In case you use SwiftBar, follow the instructions above replacing "BitBar" with "SwiftBar". Only the configuration is slightly different:

swiftbar:
    plugin:

Here the (optional) plugin refers to the name of the VPS plugin without any extensions!.

What I personally like about SwiftBar is that it can hide the default built-in menu options, all 5 of them, resulting in a much cleaner application interface. The VPS plugin does exactly that when running under SwiftBar.

Change the desktop wallpaper

To be able to see which area has the focus, it's possible to have the wallpaper on the current desktop change when changing the focus.

To enable this action, put it in the actions configuration, like:

wallpaper:
    default:

With:

  • default (optional): the path to the default picture to select when no specific picture is configured for an area. If you don't specify this value, you get the built-in High Sierra wallpaper.

This only enables the action. To make it do anything useful, you'll also want to configure a different wallpaper per area. You do that by adding a wallpaper section in each area, like so:

wallpaper:
    path:

With:

  • path: the path to the picture to use as desktop wallpaper. If not specified, the default will be used (see above).

Unfortunately this plugin works only on the desktop (space) that's currently being shown. If you have multiple desktops, you'll probably end up with different wallpapers. I haven't yet found a way to fix this.

Change the focus in OmniFocus

To set the focus to the group configured for the active area, simply add an action for OmniFocus:

omnifocus:

That's it. The section has no default settings as of yet.

What this action does is pick the very first OmniFocus window it can find, and change its focus. For me this is just fine, since I always have exactly one OmniFocus window open anyway.

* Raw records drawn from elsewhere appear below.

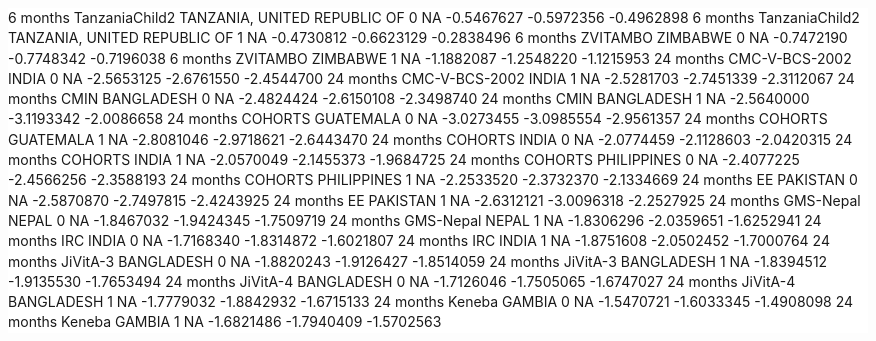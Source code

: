 6 months    TanzaniaChild2   TANZANIA, UNITED REPUBLIC OF   0                    NA                -0.5467627   -0.5972356   -0.4962898
6 months    TanzaniaChild2   TANZANIA, UNITED REPUBLIC OF   1                    NA                -0.4730812   -0.6623129   -0.2838496
6 months    ZVITAMBO         ZIMBABWE                       0                    NA                -0.7472190   -0.7748342   -0.7196038
6 months    ZVITAMBO         ZIMBABWE                       1                    NA                -1.1882087   -1.2548220   -1.1215953
24 months   CMC-V-BCS-2002   INDIA                          0                    NA                -2.5653125   -2.6761550   -2.4544700
24 months   CMC-V-BCS-2002   INDIA                          1                    NA                -2.5281703   -2.7451339   -2.3112067
24 months   CMIN             BANGLADESH                     0                    NA                -2.4824424   -2.6150108   -2.3498740
24 months   CMIN             BANGLADESH                     1                    NA                -2.5640000   -3.1193342   -2.0086658
24 months   COHORTS          GUATEMALA                      0                    NA                -3.0273455   -3.0985554   -2.9561357
24 months   COHORTS          GUATEMALA                      1                    NA                -2.8081046   -2.9718621   -2.6443470
24 months   COHORTS          INDIA                          0                    NA                -2.0774459   -2.1128603   -2.0420315
24 months   COHORTS          INDIA                          1                    NA                -2.0570049   -2.1455373   -1.9684725
24 months   COHORTS          PHILIPPINES                    0                    NA                -2.4077225   -2.4566256   -2.3588193
24 months   COHORTS          PHILIPPINES                    1                    NA                -2.2533520   -2.3732370   -2.1334669
24 months   EE               PAKISTAN                       0                    NA                -2.5870870   -2.7497815   -2.4243925
24 months   EE               PAKISTAN                       1                    NA                -2.6312121   -3.0096318   -2.2527925
24 months   GMS-Nepal        NEPAL                          0                    NA                -1.8467032   -1.9424345   -1.7509719
24 months   GMS-Nepal        NEPAL                          1                    NA                -1.8306296   -2.0359651   -1.6252941
24 months   IRC              INDIA                          0                    NA                -1.7168340   -1.8314872   -1.6021807
24 months   IRC              INDIA                          1                    NA                -1.8751608   -2.0502452   -1.7000764
24 months   JiVitA-3         BANGLADESH                     0                    NA                -1.8820243   -1.9126427   -1.8514059
24 months   JiVitA-3         BANGLADESH                     1                    NA                -1.8394512   -1.9135530   -1.7653494
24 months   JiVitA-4         BANGLADESH                     0                    NA                -1.7126046   -1.7505065   -1.6747027
24 months   JiVitA-4         BANGLADESH                     1                    NA                -1.7779032   -1.8842932   -1.6715133
24 months   Keneba           GAMBIA                         0                    NA                -1.5470721   -1.6033345   -1.4908098
24 months   Keneba           GAMBIA                         1                    NA                -1.6821486   -1.7940409   -1.5702563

Show the focused area in GeekTool

Lately I've been experimenting a bit with my desktop setup. Currently I use just one desktop and have set the menubar and Dock to hide automatically. That means I don't get to see the active area all the time with BitBar. Solution: GeekTool. I've set up a couple of geeklets that show up at the bottom of my screen and that are hardly ever covered by windows: the currently playing track, a clock, and the name of the active area.

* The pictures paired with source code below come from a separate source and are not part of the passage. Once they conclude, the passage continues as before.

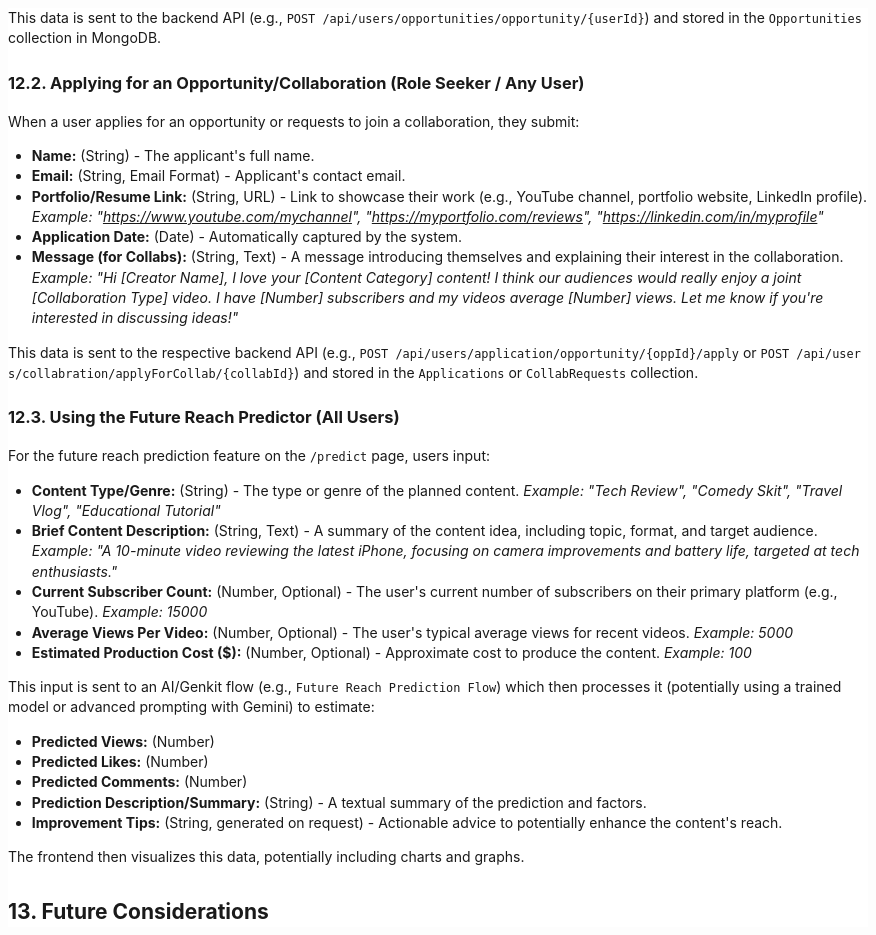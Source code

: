 This data is sent to the backend API (e.g., `POST /api/users/opportunities/opportunity/{userId}`) and stored in the `Opportunities` collection in MongoDB.

### 12.2. Applying for an Opportunity/Collaboration (Role Seeker / Any User)

When a user applies for an opportunity or requests to join a collaboration, they submit:

*   **Name:** (String) - The applicant's full name.
*   **Email:** (String, Email Format) - Applicant's contact email.
*   **Portfolio/Resume Link:** (String, URL) - Link to showcase their work (e.g., YouTube channel, portfolio website, LinkedIn profile). *Example: "https://www.youtube.com/mychannel", "https://myportfolio.com/reviews", "https://linkedin.com/in/myprofile"*
*   **Application Date:** (Date) - Automatically captured by the system.
*   **Message (for Collabs):** (String, Text) - A message introducing themselves and explaining their interest in the collaboration. *Example: "Hi [Creator Name], I love your [Content Category] content! I think our audiences would really enjoy a joint [Collaboration Type] video. I have [Number] subscribers and my videos average [Number] views. Let me know if you're interested in discussing ideas!"*

This data is sent to the respective backend API (e.g., `POST /api/users/application/opportunity/{oppId}/apply` or `POST /api/users/collabration/applyForCollab/{collabId}`) and stored in the `Applications` or `CollabRequests` collection.

### 12.3. Using the Future Reach Predictor (All Users)

For the future reach prediction feature on the `/predict` page, users input:

*   **Content Type/Genre:** (String) - The type or genre of the planned content. *Example: "Tech Review", "Comedy Skit", "Travel Vlog", "Educational Tutorial"*
*   **Brief Content Description:** (String, Text) - A summary of the content idea, including topic, format, and target audience. *Example: "A 10-minute video reviewing the latest iPhone, focusing on camera improvements and battery life, targeted at tech enthusiasts."*
*   **Current Subscriber Count:** (Number, Optional) - The user's current number of subscribers on their primary platform (e.g., YouTube). *Example: 15000*
*   **Average Views Per Video:** (Number, Optional) - The user's typical average views for recent videos. *Example: 5000*
*   **Estimated Production Cost ($):** (Number, Optional) - Approximate cost to produce the content. *Example: 100*

This input is sent to an AI/Genkit flow (e.g., `Future Reach Prediction Flow`) which then processes it (potentially using a trained model or advanced prompting with Gemini) to estimate:

*   **Predicted Views:** (Number)
*   **Predicted Likes:** (Number)
*   **Predicted Comments:** (Number)
*   **Prediction Description/Summary:** (String) - A textual summary of the prediction and factors.
*   **Improvement Tips:** (String, generated on request) - Actionable advice to potentially enhance the content's reach.

The frontend then visualizes this data, potentially including charts and graphs.

## 13. Future Considerations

The geeklet to show the active area simply calls vps area current, which outputs the name of the focused area. On top of that VPS offers a plugin to tell GeekTool to refresh certain geeklets whenever the focus changes. To enable that plugin, add GeekTool to the actions configuration:

geektool:
    geeklets:

The geeklets property expects a list of geeklet names to refresh. Setting a name is optional in GeekTool, but for this plugin to work you'll have to configure them. (The alternative is to use IDs. But these are long, random and can't easily be copied.)

About the icon

The icon used by VPS is made by Freepik from Flaticon and is licensed by a Creative Commons BY 3.0.